Why is the optical performance sometimes different at the Image surface versus a co-located surface?

This article explains why you may see different results at two co-located surfaces that are at the same location in space, when one of the surfaces is the image surface.

Authored By Andrew Locke


There are many analysis features in OpticStudio that allow you to evaluate optical performance both at the defined image surface as well as intermediate surfaces. This capability makes it easy to evaluate intermediate image locations in an optical system.

Analyses that support intermediate surface evaluation

Here are a few of the features that support evaluation at intermediate surfaces:

  • Ray fan
  • OPD fan
  • Wavefront map
  • PSF plot
  • MTF plot

You can even optimize at surfaces other than the defined image surface using the IMSF operand. For information on using this operand, please see the Knowledgebase article “How to Optimize at Intermediate Surfaces”.

Care must be taken when evaluating performance at intermediate surfaces. There are a number of assumptions that OpticStudio makes when performing intermediate surface evaluation. For full details on these assumptions, please see the sub-section “Evaluating results at intermediate surfaces” in the Help File entry The Analyze Tab (sequential ui mode) > Image Quality Group > Rays and Spots > Ray Aberration (rays and spots). The next section describes a very important consequence.

Evaluation of focal systems

Most analysis features in focal mode will only make sense if they are evaluated at a surface which is at a focus. Therefore, for most analysis features in focal mode, OpticStudio will apply a paraxial marginal ray height solve prior to the intermediate surface being used for evaluation. This solve removes any defocus that may be present at the intermediate surface. Depending upon the system being evaluated, this can have a significant impact on analysis results.

To demonstrate this, open the Cooke triplet Zemax sample file:  ...Zemax/Samples/Sequential/Objectives/Cooke 40 degree field.zmx.

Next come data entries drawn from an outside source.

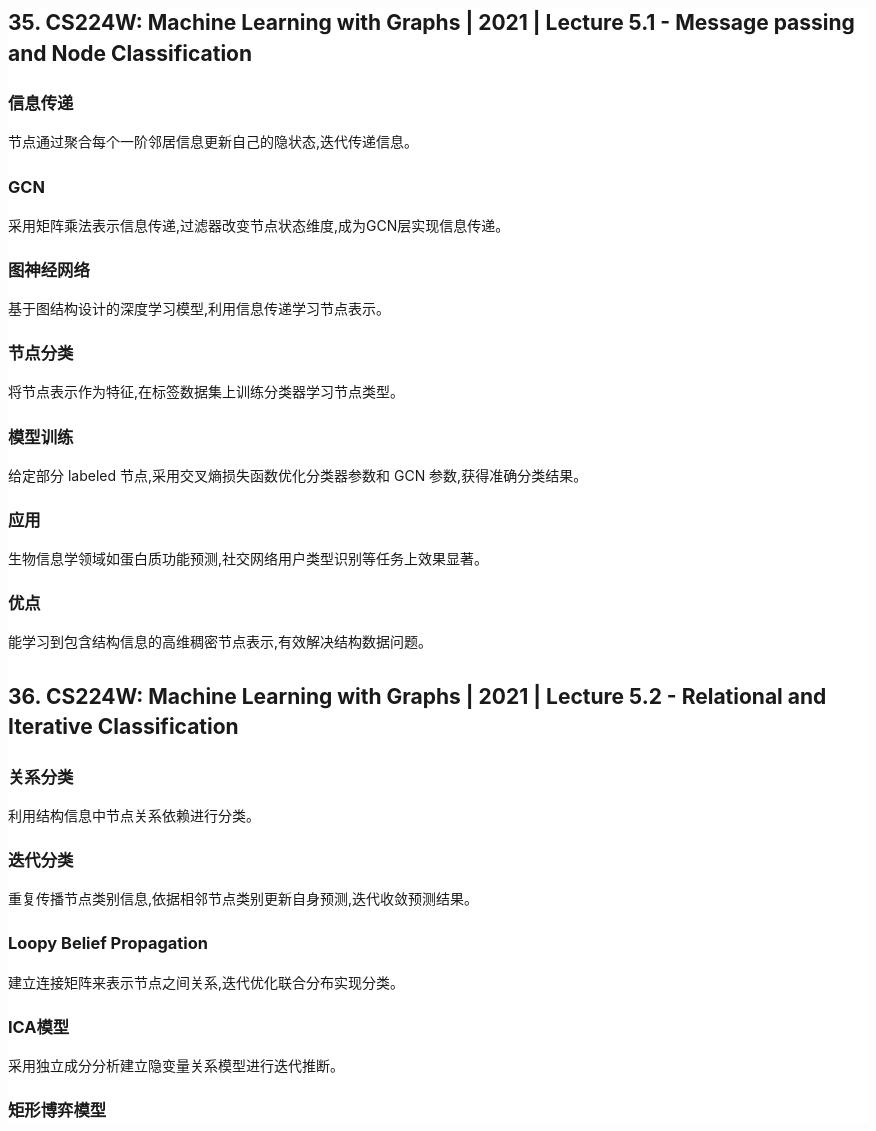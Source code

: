## 35. CS224W: Machine Learning with Graphs | 2021 | Lecture 5.1 - Message passing and Node Classification

### 信息传递

节点通过聚合每个一阶邻居信息更新自己的隐状态,迭代传递信息。

### GCN

采用矩阵乘法表示信息传递,过滤器改变节点状态维度,成为GCN层实现信息传递。

### 图神经网络

基于图结构设计的深度学习模型,利用信息传递学习节点表示。

### 节点分类

将节点表示作为特征,在标签数据集上训练分类器学习节点类型。

### 模型训练

给定部分 labeled 节点,采用交叉熵损失函数优化分类器参数和 GCN 参数,获得准确分类结果。

### 应用

生物信息学领域如蛋白质功能预测,社交网络用户类型识别等任务上效果显著。

### 优点

能学习到包含结构信息的高维稠密节点表示,有效解决结构数据问题。

## 36. CS224W: Machine Learning with Graphs | 2021 | Lecture 5.2 - Relational and Iterative Classification

### 关系分类

利用结构信息中节点关系依赖进行分类。

### 迭代分类

重复传播节点类别信息,依据相邻节点类别更新自身预测,迭代收敛预测结果。

### Loopy Belief Propagation

建立连接矩阵来表示节点之间关系,迭代优化联合分布实现分类。

### ICA模型

采用独立成分分析建立隐变量关系模型进行迭代推断。

### 矩形博弈模型
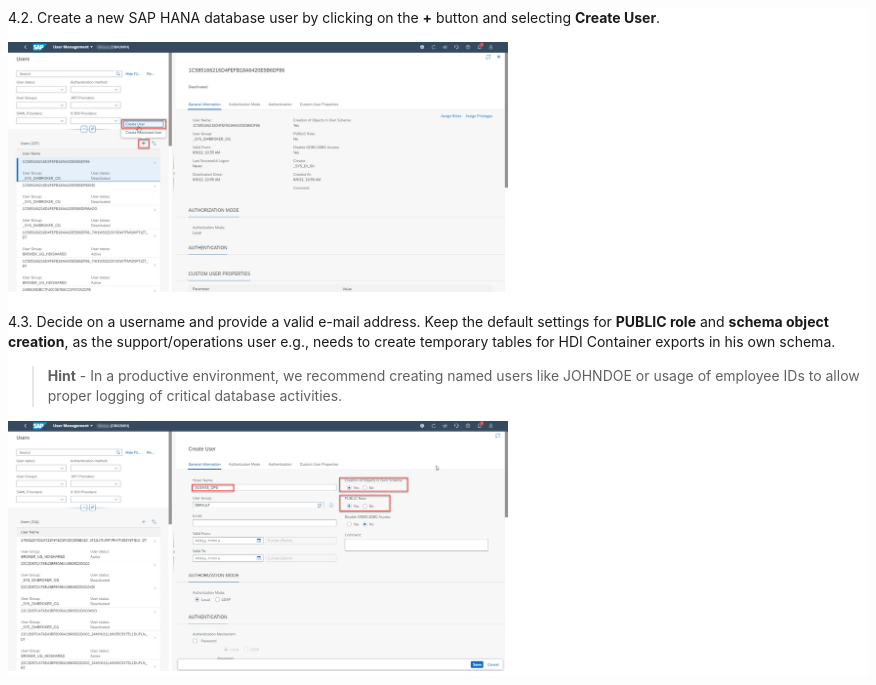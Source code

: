 4.2. Create a new SAP HANA database user by clicking on the **+** button and selecting **Create User**. 

[<img src="./images/hdi_group_050.png" width="500" />](./images/hdi_group_050.png?raw=true)

4.3. Decide on a username and provide a valid e-mail address. Keep the default settings for **PUBLIC role** and **schema object creation**, as the support/operations user e.g., needs to create temporary tables for HDI Container exports in his own schema. 

> **Hint** - In a productive environment, we recommend creating named users like JOHNDOE or usage of employee IDs to allow proper logging of critical database activities. 

[<img src="./images/hdi_group_060.png" width="500" />](./images/hdi_group_060.png?raw=true)
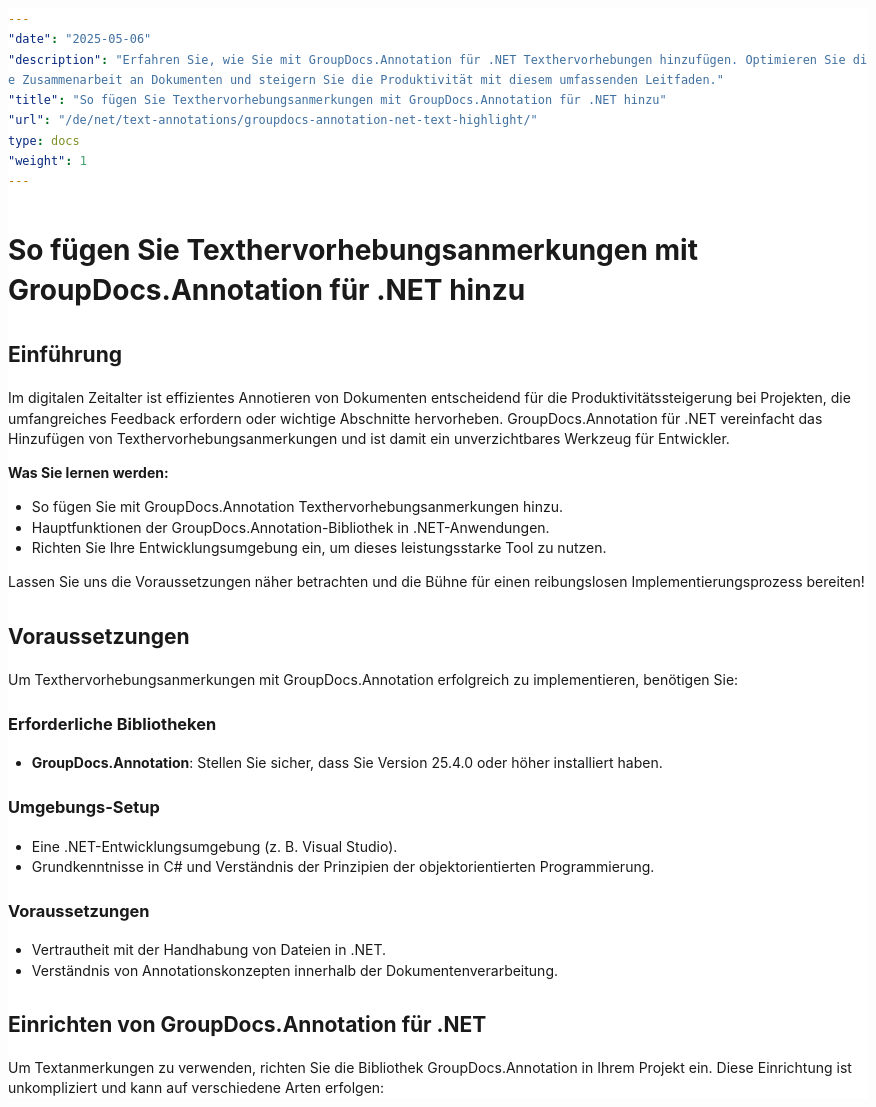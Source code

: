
 ```yaml
---
"date": "2025-05-06"
"description": "Erfahren Sie, wie Sie mit GroupDocs.Annotation für .NET Texthervorhebungen hinzufügen. Optimieren Sie die Zusammenarbeit an Dokumenten und steigern Sie die Produktivität mit diesem umfassenden Leitfaden."
"title": "So fügen Sie Texthervorhebungsanmerkungen mit GroupDocs.Annotation für .NET hinzu"
"url": "/de/net/text-annotations/groupdocs-annotation-net-text-highlight/"
type: docs
"weight": 1
---
```


# So fügen Sie Texthervorhebungsanmerkungen mit GroupDocs.Annotation für .NET hinzu

## Einführung
Im digitalen Zeitalter ist effizientes Annotieren von Dokumenten entscheidend für die Produktivitätssteigerung bei Projekten, die umfangreiches Feedback erfordern oder wichtige Abschnitte hervorheben. GroupDocs.Annotation für .NET vereinfacht das Hinzufügen von Texthervorhebungsanmerkungen und ist damit ein unverzichtbares Werkzeug für Entwickler.

**Was Sie lernen werden:**
- So fügen Sie mit GroupDocs.Annotation Texthervorhebungsanmerkungen hinzu.
- Hauptfunktionen der GroupDocs.Annotation-Bibliothek in .NET-Anwendungen.
- Richten Sie Ihre Entwicklungsumgebung ein, um dieses leistungsstarke Tool zu nutzen.

Lassen Sie uns die Voraussetzungen näher betrachten und die Bühne für einen reibungslosen Implementierungsprozess bereiten!

## Voraussetzungen
Um Texthervorhebungsanmerkungen mit GroupDocs.Annotation erfolgreich zu implementieren, benötigen Sie:

### Erforderliche Bibliotheken
- **GroupDocs.Annotation**: Stellen Sie sicher, dass Sie Version 25.4.0 oder höher installiert haben.

### Umgebungs-Setup
- Eine .NET-Entwicklungsumgebung (z. B. Visual Studio).
- Grundkenntnisse in C# und Verständnis der Prinzipien der objektorientierten Programmierung.

### Voraussetzungen
- Vertrautheit mit der Handhabung von Dateien in .NET.
- Verständnis von Annotationskonzepten innerhalb der Dokumentenverarbeitung.

## Einrichten von GroupDocs.Annotation für .NET
Um Textanmerkungen zu verwenden, richten Sie die Bibliothek GroupDocs.Annotation in Ihrem Projekt ein. Diese Einrichtung ist unkompliziert und kann auf verschiedene Arten erfolgen:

With this sample file open, open the Wavelength Data dialog and observe that wavelength #2 is the primary wavelength:

Next, insert a surface prior to the image surface in the Lens Data Editor. Once you have done so, the dummy surface that you inserted should be surface 7 and the image surface should be surface 8. With a Thickness of 0 on surface 7, the dummy surface and the image surface are at the same location in space:

Prescription data

Open Analyze...Reports...Reports...Prescription Data and scroll down to the Global Vertex Coordinates section. Observe that surfaces 7 and 8 (the image surface) are at the same location in space with the same orientation:

Ray fan

Open a ray fan plot Analyze...Image Quality...Aberrations...Ray Aberration and modify the settings to only show the data for the on-axis field at the primary wavelength. Also notice that you are looking at a ray fan at the defined image surface:

You can see from the resulting ray fan that this optical system is clearly not at paraxial focus given the large slope through the origin:

Now, open the settings for the ray fan and adjust them so that you are analyzing at surface 7, the surface prior to the image surface:

Observe from the zero slope of the resulting ray fan that the optical system is now at paraxial focus:

The ray fan has changed even though surface 7 and the image surface are at the same location in space with the same orientation. Since surface 7 is an intermediate surface, OpticStudio applies a paraxial marginal ray height solve prior to this surface for evaluation purposes. This solve effectively removes the focus error, zeroing the slope of the ray fan. No such adjustment is made when evaluating at the defined image surface.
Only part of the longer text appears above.